* About this exercise: Each line of the records below that contains "begin" needs to be copied.

____________

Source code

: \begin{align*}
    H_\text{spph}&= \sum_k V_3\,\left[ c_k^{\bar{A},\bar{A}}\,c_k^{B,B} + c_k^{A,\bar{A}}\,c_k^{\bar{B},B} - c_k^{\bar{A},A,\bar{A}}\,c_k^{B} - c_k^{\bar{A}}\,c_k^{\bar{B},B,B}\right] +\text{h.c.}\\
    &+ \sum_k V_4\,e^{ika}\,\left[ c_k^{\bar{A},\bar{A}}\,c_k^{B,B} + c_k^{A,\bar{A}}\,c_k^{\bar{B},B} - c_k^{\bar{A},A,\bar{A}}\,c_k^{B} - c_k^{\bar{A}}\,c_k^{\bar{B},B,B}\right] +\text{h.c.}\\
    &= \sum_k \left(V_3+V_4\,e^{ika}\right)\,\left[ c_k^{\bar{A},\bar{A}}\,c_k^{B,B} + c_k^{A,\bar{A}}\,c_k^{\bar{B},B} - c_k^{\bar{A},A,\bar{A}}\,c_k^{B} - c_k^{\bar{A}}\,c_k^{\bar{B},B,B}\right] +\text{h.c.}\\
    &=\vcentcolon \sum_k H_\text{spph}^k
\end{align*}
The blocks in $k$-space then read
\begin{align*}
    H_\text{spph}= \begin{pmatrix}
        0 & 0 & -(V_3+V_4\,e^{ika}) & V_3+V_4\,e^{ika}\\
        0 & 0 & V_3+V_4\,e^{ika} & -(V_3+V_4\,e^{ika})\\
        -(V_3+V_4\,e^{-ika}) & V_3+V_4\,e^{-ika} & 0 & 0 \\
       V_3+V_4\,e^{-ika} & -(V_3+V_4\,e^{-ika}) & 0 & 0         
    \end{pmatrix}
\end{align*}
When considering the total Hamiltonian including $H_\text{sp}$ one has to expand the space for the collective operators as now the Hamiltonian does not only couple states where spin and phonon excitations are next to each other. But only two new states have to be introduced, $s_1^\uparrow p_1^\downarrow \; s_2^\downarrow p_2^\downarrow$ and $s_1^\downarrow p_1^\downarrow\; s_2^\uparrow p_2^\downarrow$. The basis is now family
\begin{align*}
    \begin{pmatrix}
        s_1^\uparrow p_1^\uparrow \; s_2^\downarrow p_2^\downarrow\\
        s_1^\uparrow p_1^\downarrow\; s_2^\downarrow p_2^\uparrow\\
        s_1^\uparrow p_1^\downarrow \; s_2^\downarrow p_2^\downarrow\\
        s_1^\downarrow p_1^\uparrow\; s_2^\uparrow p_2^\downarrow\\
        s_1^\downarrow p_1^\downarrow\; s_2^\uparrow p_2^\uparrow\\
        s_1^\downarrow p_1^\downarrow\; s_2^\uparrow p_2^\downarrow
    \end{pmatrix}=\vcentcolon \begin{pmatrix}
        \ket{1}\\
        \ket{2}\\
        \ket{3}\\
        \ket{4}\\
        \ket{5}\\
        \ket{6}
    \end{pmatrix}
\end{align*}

____________

* Response to the task:
: \begin{align*}
\begin{align*}
    H_\text{spph}= \begin{pmatrix}
\begin{align*}
    \begin{pmatrix}
    \end{pmatrix}=\vcentcolon \begin{pmatrix}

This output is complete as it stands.